For some unknown reason, King Edward IV pardoned the murdering parson – but the victim’s family were not so forgiving.

Three years later, on February 25, 1485, James Manfield, gentleman, of Wycliffe, arrived at Durham Cathedral in a distressed state. He knocked on the knocker and demanded sanctuary within.

Anyone knocking on the sanctuary knocker was granted immediate access to the cathedral. He would be dressed in a black gown with a yellow cross on the left shoulder and taken to the sanctuary floor beneath the west tower where he was supposed to confess every detail of his crime. The clerics would write down everything he said, all the while the bell in the Galilee chapel was tolled to tell the city that someone was seeking sanctuary.

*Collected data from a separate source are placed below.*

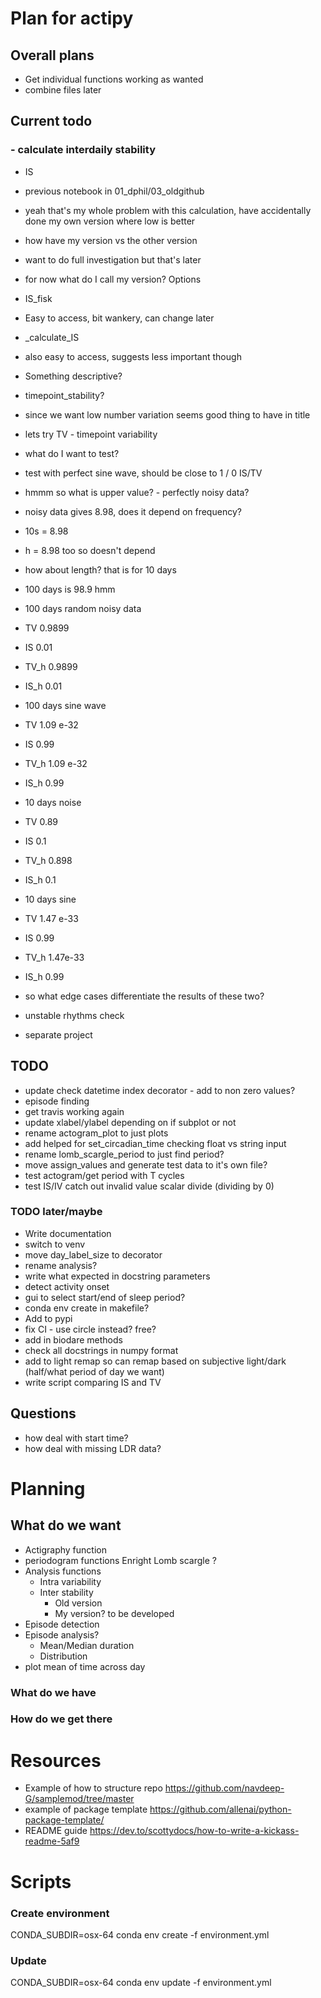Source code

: # Plan for actipy

## Overall plans
- Get individual functions working as wanted
- combine files later 

## Current todo 

### - calculate interdaily stability
- IS 
- previous notebook in 01_dphil/03_oldgithub

- yeah that's my whole problem with this calculation, have accidentally
done my own version where low is better 

- how have my version vs the other version
- want to do full investigation but that's later 
- for now what do I call my version?
Options 
- IS_fisk
- Easy to access, bit wankery, can change later
- \_calculate_IS 
- also easy to access, suggests less important though
- Something descriptive?
- timepoint_stability?
- since we want low number variation seems good thing to have in title 
- lets try TV - timepoint variability   

- what do I want to test? 
- test with perfect sine wave, should be close to 1 / 0 IS/TV 
- hmmm so what is upper value? - perfectly noisy data? 
- noisy data gives 8.98, does it depend on frequency?
- 10s = 8.98
- h = 8.98 too so doesn't depend
- how about length? that is for 10 days 
- 100 days is 98.9 hmm

- 100 days random noisy data 
- TV 0.9899
- IS 0.01
- TV_h 0.9899
- IS_h 0.01

- 100 days sine wave 
- TV 1.09 e-32
- IS 0.99
- TV_h 1.09 e-32
- IS_h 0.99

- 10 days noise 
- TV 0.89
- IS 0.1
- TV_h 0.898
- IS_h 0.1

- 10 days sine
- TV 1.47 e-33
- IS  0.99
- TV_h 1.47e-33
- IS_h 0.99

- so what edge cases differentiate the results of these two? 
- unstable rhythms check 
- separate project 



## TODO
- update check datetime index decorator - add to non zero values?
- episode finding 
- get travis working again
- update xlabel/ylabel depending on if subplot or not
- rename actogram_plot to just plots 
- add helped for set_circadian_time checking float vs string input 
- rename lomb_scargle_period to just find period?
- move assign_values and generate test data to it's own file? 
- test actogram/get period with T cycles 
- test IS/IV catch out invalid value scalar divide (dividing by 0)

### TODO later/maybe
- Write documentation
- switch to venv 
- move day_label_size to decorator 
- rename analysis? 
- write what expected in docstring parameters 
- detect activity onset 
- gui to select start/end of sleep period? 
- conda env create in makefile?
- Add to pypi
- fix CI - use circle instead? free? 
- add in biodare methods 
- check all docstrings in numpy format 
- add to light remap so can remap based on subjective light/dark (half/what
period of day we want) 
- write script comparing IS and TV 

## Questions
- how deal with start time? 
- how deal with missing LDR data? 



# Planning 
## What do we want 

- Actigraphy function
- periodogram functions
    Enright
    Lomb scargle
    ?
- Analysis functions
    - Intra variability
    - Inter stability
        - Old version
        - My version? to be developed 
- Episode detection
- Episode analysis?
    - Mean/Median duration
    - Distribution
- plot mean of time across day


### What do we have
 



### How do we get there


# Resources 

- Example of how to structure repo 
https://github.com/navdeep-G/samplemod/tree/master 
- example of package template
https://github.com/allenai/python-package-template/
- README guide
https://dev.to/scottydocs/how-to-write-a-kickass-readme-5af9

# Scripts 
### Create environment
CONDA_SUBDIR=osx-64 conda env create -f environment.yml

### Update 
CONDA_SUBDIR=osx-64 conda env update -f environment.yml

So the cathedral records state that James had "about the 26th of January as he thinks, insulted a certain Sir Roland Mewburne, chaplain, rector of Wycliffe, and had struck the same feloniously in the body with a wallych bill, and given him a mortal hurt of which he incontinently died".

"Incontinently" means instantly, and a "wallych bill" was a Welsh axe - hence the instantaneous nature of Sir Roland's death.

So the murderer had been murdered, and the victim had been avenged by his own kinsman.

But the restless spirit of Sir Roland had plagued James so dreadfully that, a month after the second murder and fed up by the hauntings, James had ridden to the cathedral to seek sanctuary from the ghost.

Having confessed, the sanctuary-seeker now had 37 days in which to secure a pardon from the monarch. If that failed to come through, he would have to pray before the shrine of St Cuthbert and ask for his sanctuary – an unhindered journey to the nearest port from which he would sail to a foreign country, agreeing never to return to the land in which he had committed his terrible crime.

The king failed to grant James a pardon within the permitted timespan so, wearing his black gown, he approached the shrine and prayed for St Cuthbert’s sanctuary.

St Cuthbert was unmoved. For killing a holy man – albeit a holy man who had murdered his own kinsman – James died in agony at the altar rail.

But the ghost of the rector is still said to haunt the countryside and the riverbank around Wycliffe. You know you are in its spooky presence when you hear the rustling of its silken, priestly gown – although that may have been drowned out by the “choo choo” of the miniature steam railway.